» **Required action**: Can you retype every record below exactly as written?

» **Material to process**:
---------------

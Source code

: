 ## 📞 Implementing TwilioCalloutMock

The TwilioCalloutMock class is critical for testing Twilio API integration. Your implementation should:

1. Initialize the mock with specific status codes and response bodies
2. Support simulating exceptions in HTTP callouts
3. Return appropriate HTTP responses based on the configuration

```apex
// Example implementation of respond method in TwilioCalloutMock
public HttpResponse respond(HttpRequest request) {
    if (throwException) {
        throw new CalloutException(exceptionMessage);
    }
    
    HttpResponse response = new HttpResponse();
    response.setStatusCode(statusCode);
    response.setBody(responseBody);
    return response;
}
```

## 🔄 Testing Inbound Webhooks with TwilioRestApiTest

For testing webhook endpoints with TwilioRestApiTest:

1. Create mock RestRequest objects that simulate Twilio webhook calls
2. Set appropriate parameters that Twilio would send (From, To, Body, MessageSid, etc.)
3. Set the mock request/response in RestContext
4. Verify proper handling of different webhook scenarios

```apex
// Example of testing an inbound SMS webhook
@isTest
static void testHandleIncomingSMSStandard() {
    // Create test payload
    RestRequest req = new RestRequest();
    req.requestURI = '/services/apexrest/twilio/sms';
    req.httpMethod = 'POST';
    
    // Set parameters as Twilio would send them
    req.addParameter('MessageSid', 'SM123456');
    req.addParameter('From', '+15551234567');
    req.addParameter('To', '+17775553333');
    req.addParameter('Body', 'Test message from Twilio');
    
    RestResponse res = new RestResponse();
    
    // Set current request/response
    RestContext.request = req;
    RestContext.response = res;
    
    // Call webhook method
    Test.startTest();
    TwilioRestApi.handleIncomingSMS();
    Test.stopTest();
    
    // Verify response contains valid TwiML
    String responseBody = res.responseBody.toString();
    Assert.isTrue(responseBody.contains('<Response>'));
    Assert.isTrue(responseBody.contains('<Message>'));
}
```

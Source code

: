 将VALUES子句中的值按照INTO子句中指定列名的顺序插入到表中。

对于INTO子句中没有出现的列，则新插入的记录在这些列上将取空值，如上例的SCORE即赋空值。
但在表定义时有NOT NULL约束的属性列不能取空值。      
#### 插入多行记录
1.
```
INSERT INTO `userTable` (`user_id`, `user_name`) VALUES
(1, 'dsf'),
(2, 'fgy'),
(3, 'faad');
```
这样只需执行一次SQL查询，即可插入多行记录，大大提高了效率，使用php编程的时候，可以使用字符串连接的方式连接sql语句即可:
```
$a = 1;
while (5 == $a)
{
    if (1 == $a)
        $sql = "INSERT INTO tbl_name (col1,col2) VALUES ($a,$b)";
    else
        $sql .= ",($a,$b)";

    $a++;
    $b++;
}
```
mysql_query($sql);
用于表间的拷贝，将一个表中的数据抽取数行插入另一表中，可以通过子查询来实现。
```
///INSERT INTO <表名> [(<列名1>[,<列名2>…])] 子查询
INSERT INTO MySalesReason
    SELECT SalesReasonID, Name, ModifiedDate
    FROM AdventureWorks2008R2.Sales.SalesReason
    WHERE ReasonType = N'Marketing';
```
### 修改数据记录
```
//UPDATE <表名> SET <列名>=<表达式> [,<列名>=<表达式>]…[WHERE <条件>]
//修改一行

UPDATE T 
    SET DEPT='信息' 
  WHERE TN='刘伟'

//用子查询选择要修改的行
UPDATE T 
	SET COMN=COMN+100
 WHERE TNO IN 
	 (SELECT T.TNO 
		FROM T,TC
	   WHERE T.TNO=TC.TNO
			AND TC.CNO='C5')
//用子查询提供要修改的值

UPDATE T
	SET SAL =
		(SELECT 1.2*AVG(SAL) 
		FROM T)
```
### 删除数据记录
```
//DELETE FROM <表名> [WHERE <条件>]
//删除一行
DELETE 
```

---------------

» **Task output**:
Source code

: ## 📞 Implementing TwilioCalloutMock

The TwilioCalloutMock class is critical for testing Twilio API integration. Your implementation should:

1. Initialize the mock with specific status codes and response bodies
2. Support simulating exceptions in HTTP callouts
3. Return appropriate HTTP responses based on the configuration

```apex
// Example implementation of respond method in TwilioCalloutMock
public HttpResponse respond(HttpRequest request) {
    if (throwException) {
        throw new CalloutException(exceptionMessage);
    }
    
    HttpResponse response = new HttpResponse();
    response.setStatusCode(statusCode);
    response.setBody(responseBody);
    return response;
}
```

## 🔄 Testing Inbound Webhooks with TwilioRestApiTest

For testing webhook endpoints with TwilioRestApiTest:

1. Create mock RestRequest objects that simulate Twilio webhook calls
2. Set appropriate parameters that Twilio would send (From, To, Body, MessageSid, etc.)
3. Set the mock request/response in RestContext
4. Verify proper handling of different webhook scenarios

```apex
// Example of testing an inbound SMS webhook
@isTest
static void testHandleIncomingSMSStandard() {
    // Create test payload
    RestRequest req = new RestRequest();
    req.requestURI = '/services/apexrest/twilio/sms';
    req.httpMethod = 'POST';
    
    // Set parameters as Twilio would send them
    req.addParameter('MessageSid', 'SM123456');
    req.addParameter('From', '+15551234567');
    req.addParameter('To', '+17775553333');
    req.addParameter('Body', 'Test message from Twilio');
    
    RestResponse res = new RestResponse();
    
    // Set current request/response
    RestContext.request = req;
    RestContext.response = res;
    
    // Call webhook method
    Test.startTest();
    TwilioRestApi.handleIncomingSMS();
    Test.stopTest();
    
    // Verify response contains valid TwiML
    String responseBody = res.responseBody.toString();
    Assert.isTrue(responseBody.contains('<Response>'));
    Assert.isTrue(responseBody.contains('<Message>'));
}
```

Source code

: 将VALUES子句中的值按照INTO子句中指定列名的顺序插入到表中。

对于INTO子句中没有出现的列，则新插入的记录在这些列上将取空值，如上例的SCORE即赋空值。
但在表定义时有NOT NULL约束的属性列不能取空值。      
#### 插入多行记录
1.
```
INSERT INTO `userTable` (`user_id`, `user_name`) VALUES
(1, 'dsf'),
(2, 'fgy'),
(3, 'faad');
```
这样只需执行一次SQL查询，即可插入多行记录，大大提高了效率，使用php编程的时候，可以使用字符串连接的方式连接sql语句即可:
```
$a = 1;
while (5 == $a)
{
    if (1 == $a)
        $sql = "INSERT INTO tbl_name (col1,col2) VALUES ($a,$b)";
    else
        $sql .= ",($a,$b)";

    $a++;
    $b++;
}
```
mysql_query($sql);
用于表间的拷贝，将一个表中的数据抽取数行插入另一表中，可以通过子查询来实现。
```
///INSERT INTO <表名> [(<列名1>[,<列名2>…])] 子查询
INSERT INTO MySalesReason
    SELECT SalesReasonID, Name, ModifiedDate
    FROM AdventureWorks2008R2.Sales.SalesReason
    WHERE ReasonType = N'Marketing';
```
### 修改数据记录
```
//UPDATE <表名> SET <列名>=<表达式> [,<列名>=<表达式>]…[WHERE <条件>]
//修改一行

UPDATE T 
    SET DEPT='信息' 
  WHERE TN='刘伟'

//用子查询选择要修改的行
UPDATE T 
	SET COMN=COMN+100
 WHERE TNO IN 
	 (SELECT T.TNO 
		FROM T,TC
	   WHERE T.TNO=TC.TNO
			AND TC.CNO='C5')
//用子查询提供要修改的值

UPDATE T
	SET SAL =
		(SELECT 1.2*AVG(SAL) 
		FROM T)
```
### 删除数据记录
```
//DELETE FROM <表名> [WHERE <条件>]
//删除一行
DELETE 
```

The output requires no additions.